### AIM OF THE EXERCISE
Find the lines below that include the word "version" and state how many there are, adding nothing.

### RECORDS TO PROCESS
= Beginning of Section =

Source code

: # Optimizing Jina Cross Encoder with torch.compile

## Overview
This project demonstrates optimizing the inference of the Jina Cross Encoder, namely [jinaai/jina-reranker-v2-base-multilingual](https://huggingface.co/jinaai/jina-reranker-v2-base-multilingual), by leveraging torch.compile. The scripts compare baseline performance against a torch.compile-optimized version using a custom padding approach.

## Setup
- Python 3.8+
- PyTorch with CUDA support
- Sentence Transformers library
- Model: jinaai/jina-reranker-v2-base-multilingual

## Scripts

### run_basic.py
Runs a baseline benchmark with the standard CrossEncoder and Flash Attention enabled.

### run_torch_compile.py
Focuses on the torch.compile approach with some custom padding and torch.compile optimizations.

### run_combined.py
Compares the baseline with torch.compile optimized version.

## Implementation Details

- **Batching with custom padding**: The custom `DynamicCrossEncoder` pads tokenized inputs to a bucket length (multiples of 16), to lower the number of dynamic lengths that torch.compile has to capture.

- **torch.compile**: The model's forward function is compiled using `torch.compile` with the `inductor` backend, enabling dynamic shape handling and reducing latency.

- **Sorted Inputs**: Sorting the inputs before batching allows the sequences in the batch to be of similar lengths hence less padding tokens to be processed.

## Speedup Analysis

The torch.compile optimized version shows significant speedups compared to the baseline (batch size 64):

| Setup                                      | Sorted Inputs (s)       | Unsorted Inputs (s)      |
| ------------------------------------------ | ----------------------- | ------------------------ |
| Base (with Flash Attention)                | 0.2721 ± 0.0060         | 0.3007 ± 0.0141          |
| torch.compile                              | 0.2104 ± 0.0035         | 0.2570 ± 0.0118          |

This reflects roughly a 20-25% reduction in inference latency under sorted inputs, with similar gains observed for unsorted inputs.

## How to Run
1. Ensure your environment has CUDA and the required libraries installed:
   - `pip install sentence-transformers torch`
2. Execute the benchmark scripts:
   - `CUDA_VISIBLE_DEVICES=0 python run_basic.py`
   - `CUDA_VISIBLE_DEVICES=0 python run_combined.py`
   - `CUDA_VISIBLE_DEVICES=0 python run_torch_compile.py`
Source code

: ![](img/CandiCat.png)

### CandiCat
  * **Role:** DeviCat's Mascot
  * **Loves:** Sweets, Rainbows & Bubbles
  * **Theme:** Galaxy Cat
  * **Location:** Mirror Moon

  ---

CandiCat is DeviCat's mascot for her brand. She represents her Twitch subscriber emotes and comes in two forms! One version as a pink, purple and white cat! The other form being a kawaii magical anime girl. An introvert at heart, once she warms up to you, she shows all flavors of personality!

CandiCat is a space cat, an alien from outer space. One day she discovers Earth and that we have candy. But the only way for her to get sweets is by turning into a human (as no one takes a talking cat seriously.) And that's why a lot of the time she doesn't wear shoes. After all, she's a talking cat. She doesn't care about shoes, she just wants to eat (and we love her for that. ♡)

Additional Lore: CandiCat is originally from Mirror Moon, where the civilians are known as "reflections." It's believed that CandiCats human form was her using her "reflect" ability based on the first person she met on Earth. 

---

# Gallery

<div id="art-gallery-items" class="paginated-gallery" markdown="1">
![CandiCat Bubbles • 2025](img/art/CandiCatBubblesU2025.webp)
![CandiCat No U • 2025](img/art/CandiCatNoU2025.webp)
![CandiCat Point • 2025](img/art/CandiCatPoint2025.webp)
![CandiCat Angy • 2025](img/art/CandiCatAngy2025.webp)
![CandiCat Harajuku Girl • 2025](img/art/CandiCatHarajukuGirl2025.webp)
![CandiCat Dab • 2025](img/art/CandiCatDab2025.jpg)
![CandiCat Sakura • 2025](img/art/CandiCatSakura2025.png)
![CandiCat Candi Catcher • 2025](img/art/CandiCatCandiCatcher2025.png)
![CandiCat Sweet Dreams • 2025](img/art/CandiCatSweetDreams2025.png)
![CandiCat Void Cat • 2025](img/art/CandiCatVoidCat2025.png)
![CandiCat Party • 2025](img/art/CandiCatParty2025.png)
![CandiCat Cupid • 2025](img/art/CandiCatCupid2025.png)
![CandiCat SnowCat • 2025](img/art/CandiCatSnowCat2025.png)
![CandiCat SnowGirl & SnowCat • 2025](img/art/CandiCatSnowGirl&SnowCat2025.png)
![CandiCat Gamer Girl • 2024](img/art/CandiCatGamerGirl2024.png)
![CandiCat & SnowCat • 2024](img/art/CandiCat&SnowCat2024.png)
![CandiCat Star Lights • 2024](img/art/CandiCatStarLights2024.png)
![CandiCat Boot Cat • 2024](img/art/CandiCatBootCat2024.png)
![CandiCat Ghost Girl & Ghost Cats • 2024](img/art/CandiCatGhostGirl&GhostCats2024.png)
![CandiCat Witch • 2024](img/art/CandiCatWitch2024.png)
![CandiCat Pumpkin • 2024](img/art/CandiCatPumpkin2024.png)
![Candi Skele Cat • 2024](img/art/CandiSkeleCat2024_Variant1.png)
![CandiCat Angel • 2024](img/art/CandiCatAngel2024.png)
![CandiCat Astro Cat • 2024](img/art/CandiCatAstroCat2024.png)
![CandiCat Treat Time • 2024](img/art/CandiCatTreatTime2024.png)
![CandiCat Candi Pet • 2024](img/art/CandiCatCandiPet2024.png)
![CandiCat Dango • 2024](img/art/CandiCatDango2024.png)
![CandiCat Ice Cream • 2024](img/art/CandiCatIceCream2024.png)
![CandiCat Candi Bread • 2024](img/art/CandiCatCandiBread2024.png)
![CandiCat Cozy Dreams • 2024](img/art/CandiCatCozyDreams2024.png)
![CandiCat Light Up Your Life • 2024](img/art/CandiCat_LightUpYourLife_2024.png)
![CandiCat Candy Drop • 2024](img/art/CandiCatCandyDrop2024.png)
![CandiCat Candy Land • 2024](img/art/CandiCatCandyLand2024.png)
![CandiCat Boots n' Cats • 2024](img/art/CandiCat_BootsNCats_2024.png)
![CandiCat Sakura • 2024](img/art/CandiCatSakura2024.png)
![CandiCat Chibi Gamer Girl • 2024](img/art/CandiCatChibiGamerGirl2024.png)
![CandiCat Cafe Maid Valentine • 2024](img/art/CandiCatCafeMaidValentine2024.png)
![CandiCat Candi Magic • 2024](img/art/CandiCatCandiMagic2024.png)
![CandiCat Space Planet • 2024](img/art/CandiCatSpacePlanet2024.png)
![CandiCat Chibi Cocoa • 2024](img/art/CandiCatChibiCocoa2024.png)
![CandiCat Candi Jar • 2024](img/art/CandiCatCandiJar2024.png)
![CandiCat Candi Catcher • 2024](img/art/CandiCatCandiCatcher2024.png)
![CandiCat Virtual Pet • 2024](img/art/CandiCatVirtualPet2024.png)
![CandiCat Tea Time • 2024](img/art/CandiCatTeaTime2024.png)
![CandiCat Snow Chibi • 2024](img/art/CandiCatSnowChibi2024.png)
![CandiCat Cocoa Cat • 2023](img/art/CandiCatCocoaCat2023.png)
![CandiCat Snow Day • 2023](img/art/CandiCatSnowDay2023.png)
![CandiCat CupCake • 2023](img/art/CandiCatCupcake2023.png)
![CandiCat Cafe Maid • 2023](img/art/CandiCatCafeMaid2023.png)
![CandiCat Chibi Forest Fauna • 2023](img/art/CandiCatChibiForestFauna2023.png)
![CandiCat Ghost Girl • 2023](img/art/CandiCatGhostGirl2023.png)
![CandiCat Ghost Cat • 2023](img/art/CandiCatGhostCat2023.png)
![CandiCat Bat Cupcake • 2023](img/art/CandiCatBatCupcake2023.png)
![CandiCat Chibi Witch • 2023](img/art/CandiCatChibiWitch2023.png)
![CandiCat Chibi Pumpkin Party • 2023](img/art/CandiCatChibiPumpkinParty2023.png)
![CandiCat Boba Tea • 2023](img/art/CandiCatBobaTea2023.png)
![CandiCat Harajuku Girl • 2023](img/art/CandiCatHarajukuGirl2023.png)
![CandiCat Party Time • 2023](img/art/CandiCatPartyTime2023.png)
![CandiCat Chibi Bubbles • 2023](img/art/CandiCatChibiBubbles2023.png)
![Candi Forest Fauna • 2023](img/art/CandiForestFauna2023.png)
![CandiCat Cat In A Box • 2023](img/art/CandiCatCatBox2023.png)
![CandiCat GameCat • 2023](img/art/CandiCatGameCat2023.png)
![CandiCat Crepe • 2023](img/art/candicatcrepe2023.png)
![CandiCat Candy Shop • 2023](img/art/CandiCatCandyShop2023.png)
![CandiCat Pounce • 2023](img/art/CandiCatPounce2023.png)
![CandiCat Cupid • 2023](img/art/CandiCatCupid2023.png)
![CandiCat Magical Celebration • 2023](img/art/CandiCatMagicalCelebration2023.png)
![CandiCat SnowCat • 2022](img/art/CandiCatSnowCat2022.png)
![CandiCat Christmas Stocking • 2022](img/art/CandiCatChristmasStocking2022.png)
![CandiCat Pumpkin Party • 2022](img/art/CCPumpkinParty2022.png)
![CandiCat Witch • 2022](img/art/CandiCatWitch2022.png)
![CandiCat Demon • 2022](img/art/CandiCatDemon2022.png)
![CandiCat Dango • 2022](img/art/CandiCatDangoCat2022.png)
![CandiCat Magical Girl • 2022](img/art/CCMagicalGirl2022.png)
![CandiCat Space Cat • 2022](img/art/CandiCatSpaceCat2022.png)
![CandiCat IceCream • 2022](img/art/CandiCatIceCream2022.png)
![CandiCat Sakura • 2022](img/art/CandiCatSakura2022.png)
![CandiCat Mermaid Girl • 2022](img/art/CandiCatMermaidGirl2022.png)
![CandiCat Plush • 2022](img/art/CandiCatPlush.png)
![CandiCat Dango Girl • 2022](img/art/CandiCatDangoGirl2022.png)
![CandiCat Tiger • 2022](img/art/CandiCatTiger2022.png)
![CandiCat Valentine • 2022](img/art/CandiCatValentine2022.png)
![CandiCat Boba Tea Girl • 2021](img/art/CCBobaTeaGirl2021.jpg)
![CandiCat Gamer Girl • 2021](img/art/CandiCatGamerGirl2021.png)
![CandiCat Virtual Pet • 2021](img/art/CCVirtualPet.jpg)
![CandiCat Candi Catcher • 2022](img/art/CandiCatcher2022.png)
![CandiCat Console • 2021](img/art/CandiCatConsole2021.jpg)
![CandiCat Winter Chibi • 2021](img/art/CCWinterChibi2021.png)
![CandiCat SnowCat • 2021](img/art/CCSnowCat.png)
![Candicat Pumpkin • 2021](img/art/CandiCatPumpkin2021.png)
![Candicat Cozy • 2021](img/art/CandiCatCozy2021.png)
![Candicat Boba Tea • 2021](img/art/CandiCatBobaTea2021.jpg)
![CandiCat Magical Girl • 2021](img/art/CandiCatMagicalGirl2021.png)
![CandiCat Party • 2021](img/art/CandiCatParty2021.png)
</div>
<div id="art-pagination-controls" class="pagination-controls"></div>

= End of Section =

### RESULT FOR THIS EXERCISE
4